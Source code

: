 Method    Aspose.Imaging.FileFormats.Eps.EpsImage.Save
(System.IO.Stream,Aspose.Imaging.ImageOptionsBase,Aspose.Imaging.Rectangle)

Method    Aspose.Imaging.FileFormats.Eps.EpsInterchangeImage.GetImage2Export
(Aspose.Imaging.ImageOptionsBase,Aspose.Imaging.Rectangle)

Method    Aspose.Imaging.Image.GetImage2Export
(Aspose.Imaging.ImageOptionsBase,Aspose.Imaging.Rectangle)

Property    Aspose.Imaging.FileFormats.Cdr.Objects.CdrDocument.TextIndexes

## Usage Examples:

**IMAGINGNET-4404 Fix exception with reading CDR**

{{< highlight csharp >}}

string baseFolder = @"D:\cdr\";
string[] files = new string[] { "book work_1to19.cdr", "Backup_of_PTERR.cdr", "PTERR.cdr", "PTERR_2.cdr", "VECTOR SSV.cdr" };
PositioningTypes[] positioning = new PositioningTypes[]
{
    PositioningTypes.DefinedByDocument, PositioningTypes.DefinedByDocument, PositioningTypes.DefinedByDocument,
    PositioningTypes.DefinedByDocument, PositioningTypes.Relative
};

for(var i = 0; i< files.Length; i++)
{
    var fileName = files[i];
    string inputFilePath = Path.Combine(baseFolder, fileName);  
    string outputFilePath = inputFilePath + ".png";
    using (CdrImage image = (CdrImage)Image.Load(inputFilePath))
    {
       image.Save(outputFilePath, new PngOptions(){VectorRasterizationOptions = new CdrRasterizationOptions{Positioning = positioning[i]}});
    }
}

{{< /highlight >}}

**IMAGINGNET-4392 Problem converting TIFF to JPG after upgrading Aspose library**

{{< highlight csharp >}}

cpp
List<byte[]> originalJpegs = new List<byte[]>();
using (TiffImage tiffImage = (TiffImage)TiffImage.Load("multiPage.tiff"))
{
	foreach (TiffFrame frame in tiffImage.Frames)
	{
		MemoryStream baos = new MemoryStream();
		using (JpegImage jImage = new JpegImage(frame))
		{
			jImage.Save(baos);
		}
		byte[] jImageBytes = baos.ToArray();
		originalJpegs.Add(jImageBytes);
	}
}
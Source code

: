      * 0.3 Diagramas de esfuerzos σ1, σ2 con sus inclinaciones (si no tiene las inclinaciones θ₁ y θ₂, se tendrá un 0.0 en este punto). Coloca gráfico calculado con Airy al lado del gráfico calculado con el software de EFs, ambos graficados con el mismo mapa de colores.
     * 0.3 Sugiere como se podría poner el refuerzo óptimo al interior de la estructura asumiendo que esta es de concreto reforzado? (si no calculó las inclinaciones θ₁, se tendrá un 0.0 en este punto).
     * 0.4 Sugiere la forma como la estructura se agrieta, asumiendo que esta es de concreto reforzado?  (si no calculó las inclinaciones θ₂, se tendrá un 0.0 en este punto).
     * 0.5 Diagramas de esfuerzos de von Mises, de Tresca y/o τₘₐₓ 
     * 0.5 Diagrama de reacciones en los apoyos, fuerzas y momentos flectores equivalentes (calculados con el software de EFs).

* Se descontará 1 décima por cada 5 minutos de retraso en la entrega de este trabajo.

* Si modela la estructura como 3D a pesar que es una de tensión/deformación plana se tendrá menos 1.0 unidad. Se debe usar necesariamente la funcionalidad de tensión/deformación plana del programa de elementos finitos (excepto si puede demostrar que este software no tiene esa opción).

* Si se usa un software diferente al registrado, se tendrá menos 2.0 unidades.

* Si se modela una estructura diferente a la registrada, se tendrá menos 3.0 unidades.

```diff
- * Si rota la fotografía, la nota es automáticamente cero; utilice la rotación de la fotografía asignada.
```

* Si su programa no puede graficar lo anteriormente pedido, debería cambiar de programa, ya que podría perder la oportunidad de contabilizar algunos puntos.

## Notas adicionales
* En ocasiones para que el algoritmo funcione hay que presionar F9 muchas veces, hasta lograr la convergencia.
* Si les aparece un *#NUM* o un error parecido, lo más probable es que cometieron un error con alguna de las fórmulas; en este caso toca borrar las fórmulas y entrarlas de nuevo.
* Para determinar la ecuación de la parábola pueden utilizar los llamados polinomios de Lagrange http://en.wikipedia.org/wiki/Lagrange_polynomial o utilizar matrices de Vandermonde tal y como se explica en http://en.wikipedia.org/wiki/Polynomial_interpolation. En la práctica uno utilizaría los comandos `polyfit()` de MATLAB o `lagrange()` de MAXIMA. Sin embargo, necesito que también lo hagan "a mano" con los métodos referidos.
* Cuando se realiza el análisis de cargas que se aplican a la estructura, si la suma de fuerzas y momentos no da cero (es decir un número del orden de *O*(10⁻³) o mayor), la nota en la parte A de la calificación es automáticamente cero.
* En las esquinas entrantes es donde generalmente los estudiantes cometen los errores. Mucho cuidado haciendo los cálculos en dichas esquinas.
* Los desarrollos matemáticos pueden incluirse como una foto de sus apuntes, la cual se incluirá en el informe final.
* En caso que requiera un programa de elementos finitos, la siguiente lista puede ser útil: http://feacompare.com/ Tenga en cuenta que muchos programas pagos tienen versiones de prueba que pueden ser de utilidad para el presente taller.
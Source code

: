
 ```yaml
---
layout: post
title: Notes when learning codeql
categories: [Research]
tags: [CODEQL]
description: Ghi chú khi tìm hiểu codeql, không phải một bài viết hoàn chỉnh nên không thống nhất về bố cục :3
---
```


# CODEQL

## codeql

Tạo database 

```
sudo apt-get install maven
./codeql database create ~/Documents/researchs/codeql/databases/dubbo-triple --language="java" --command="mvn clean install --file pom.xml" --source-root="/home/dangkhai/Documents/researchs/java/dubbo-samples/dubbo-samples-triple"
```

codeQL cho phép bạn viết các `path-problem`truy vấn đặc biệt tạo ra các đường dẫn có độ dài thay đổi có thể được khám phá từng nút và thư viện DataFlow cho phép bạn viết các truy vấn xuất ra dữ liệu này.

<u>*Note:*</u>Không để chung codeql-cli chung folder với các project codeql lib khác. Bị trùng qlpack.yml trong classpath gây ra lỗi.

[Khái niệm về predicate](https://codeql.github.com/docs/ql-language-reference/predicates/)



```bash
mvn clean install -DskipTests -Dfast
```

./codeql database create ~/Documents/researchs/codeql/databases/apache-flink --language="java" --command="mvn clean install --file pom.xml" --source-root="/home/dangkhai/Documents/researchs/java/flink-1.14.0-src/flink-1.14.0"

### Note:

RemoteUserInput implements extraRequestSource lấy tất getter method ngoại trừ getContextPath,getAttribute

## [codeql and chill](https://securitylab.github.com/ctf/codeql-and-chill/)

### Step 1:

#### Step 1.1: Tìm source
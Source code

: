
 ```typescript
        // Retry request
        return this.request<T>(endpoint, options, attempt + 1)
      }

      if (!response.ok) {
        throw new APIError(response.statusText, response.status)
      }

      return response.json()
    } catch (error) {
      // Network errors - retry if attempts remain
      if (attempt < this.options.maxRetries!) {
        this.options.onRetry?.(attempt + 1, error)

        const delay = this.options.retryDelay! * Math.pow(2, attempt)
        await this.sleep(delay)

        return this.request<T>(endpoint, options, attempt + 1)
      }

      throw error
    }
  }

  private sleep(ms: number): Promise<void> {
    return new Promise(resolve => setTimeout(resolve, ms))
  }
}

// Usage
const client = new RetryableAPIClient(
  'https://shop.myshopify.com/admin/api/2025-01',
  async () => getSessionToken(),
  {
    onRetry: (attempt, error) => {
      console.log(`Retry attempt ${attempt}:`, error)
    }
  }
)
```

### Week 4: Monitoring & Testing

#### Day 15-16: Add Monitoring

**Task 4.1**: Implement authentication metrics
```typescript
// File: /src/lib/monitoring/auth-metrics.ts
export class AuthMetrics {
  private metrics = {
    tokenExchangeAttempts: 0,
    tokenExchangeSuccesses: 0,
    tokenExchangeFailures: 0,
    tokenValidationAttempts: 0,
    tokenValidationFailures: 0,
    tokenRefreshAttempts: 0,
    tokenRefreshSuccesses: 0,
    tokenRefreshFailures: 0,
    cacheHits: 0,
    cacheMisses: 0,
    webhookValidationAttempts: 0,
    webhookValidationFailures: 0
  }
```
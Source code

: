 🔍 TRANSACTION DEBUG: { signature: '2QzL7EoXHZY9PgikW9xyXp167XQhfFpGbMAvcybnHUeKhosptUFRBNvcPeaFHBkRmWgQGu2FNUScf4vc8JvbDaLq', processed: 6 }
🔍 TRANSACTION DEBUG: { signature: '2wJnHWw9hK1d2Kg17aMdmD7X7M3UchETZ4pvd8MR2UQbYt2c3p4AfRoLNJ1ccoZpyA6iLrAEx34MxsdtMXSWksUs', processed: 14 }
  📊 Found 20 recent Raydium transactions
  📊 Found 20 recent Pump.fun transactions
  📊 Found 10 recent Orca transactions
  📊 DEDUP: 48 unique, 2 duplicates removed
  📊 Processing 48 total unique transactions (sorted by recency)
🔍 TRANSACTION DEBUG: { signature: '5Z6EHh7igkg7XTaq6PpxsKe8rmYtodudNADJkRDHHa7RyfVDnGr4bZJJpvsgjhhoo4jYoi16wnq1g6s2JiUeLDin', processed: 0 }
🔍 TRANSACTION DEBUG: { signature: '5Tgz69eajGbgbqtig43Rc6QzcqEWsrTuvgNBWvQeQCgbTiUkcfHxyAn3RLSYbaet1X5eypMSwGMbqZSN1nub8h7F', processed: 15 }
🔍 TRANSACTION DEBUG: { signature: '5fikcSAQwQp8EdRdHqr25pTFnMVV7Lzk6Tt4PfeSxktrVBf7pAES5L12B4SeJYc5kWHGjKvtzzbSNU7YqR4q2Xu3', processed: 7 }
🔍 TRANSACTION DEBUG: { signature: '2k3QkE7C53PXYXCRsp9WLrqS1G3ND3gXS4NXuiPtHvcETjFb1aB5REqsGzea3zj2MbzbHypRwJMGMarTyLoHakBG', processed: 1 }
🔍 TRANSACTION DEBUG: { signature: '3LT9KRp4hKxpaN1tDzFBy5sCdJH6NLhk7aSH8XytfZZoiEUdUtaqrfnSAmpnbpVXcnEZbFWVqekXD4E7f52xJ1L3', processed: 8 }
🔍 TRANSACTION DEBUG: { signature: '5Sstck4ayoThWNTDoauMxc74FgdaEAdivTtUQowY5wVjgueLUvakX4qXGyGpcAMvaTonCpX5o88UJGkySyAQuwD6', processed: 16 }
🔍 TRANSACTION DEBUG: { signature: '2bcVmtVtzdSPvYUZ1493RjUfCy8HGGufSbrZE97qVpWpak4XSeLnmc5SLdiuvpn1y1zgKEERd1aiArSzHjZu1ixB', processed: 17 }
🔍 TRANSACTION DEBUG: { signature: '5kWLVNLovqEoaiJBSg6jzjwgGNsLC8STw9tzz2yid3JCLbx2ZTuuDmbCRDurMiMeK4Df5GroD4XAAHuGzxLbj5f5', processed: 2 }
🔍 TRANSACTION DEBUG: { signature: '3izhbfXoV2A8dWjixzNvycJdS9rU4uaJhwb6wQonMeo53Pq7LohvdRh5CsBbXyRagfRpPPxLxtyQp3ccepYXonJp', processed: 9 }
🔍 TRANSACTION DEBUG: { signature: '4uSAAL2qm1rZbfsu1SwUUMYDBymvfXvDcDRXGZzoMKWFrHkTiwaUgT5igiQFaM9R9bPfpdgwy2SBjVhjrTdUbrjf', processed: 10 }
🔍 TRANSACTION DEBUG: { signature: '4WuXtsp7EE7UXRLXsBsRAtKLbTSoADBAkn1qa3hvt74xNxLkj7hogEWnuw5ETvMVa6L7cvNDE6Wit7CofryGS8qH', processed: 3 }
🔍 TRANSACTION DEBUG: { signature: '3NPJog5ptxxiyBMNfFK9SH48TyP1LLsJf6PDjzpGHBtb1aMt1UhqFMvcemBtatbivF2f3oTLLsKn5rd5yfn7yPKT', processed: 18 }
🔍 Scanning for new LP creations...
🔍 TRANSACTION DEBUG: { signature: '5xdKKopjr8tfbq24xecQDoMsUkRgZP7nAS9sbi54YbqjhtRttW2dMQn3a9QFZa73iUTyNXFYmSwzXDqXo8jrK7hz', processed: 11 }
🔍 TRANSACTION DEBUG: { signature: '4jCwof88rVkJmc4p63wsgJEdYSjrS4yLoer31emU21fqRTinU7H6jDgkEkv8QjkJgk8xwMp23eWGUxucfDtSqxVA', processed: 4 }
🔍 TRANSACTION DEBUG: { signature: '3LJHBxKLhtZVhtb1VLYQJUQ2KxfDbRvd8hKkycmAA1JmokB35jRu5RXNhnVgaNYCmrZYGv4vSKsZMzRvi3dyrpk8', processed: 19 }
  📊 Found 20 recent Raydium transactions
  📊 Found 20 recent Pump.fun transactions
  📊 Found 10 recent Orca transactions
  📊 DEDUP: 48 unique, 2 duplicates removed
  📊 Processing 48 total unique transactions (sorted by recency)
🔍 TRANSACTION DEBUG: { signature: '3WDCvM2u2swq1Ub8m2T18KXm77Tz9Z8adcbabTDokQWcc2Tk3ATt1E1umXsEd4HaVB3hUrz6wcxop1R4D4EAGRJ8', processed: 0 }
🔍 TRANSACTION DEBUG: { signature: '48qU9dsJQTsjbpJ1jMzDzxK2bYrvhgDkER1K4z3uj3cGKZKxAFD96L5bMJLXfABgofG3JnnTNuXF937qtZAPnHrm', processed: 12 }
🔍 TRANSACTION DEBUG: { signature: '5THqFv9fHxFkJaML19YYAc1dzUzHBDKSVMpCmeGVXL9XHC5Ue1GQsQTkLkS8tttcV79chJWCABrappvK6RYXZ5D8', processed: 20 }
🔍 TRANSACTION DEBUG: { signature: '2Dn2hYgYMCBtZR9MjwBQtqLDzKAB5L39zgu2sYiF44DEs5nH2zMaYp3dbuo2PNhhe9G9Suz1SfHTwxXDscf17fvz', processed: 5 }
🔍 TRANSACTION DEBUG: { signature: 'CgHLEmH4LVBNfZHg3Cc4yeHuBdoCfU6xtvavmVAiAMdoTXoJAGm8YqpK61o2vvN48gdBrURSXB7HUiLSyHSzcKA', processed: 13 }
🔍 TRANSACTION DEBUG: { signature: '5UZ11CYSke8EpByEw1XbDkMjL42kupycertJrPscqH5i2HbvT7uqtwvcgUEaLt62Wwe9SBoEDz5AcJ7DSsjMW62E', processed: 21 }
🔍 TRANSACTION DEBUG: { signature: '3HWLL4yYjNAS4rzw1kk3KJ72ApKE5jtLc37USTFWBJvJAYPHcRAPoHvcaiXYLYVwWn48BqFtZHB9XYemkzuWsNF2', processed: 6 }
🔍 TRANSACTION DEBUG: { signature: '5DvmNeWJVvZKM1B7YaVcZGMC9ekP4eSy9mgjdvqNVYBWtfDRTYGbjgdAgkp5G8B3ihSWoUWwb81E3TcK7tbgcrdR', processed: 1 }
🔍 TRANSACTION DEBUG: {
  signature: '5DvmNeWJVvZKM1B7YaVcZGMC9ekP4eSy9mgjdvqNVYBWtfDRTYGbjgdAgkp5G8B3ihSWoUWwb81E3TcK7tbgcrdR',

━━━━━━━━━━━━━━━━━━━━━━━━━━━━━━

From the entries above, write out only the lines starting at the line that holds "jImage.Save(baos);" and ending at the line that holds "de este trabajo.", keeping both and matching them exactly.

			jImage.Save(baos);
		}
		byte[] jImageBytes = baos.ToArray();
		originalJpegs.Add(jImageBytes);
	}
}
Source code

:      * 0.3 Diagramas de esfuerzos σ1, σ2 con sus inclinaciones (si no tiene las inclinaciones θ₁ y θ₂, se tendrá un 0.0 en este punto). Coloca gráfico calculado con Airy al lado del gráfico calculado con el software de EFs, ambos graficados con el mismo mapa de colores.
     * 0.3 Sugiere como se podría poner el refuerzo óptimo al interior de la estructura asumiendo que esta es de concreto reforzado? (si no calculó las inclinaciones θ₁, se tendrá un 0.0 en este punto).
     * 0.4 Sugiere la forma como la estructura se agrieta, asumiendo que esta es de concreto reforzado?  (si no calculó las inclinaciones θ₂, se tendrá un 0.0 en este punto).
     * 0.5 Diagramas de esfuerzos de von Mises, de Tresca y/o τₘₐₓ 
     * 0.5 Diagrama de reacciones en los apoyos, fuerzas y momentos flectores equivalentes (calculados con el software de EFs).

* Se descontará 1 décima por cada 5 minutos de retraso en la entrega de este trabajo.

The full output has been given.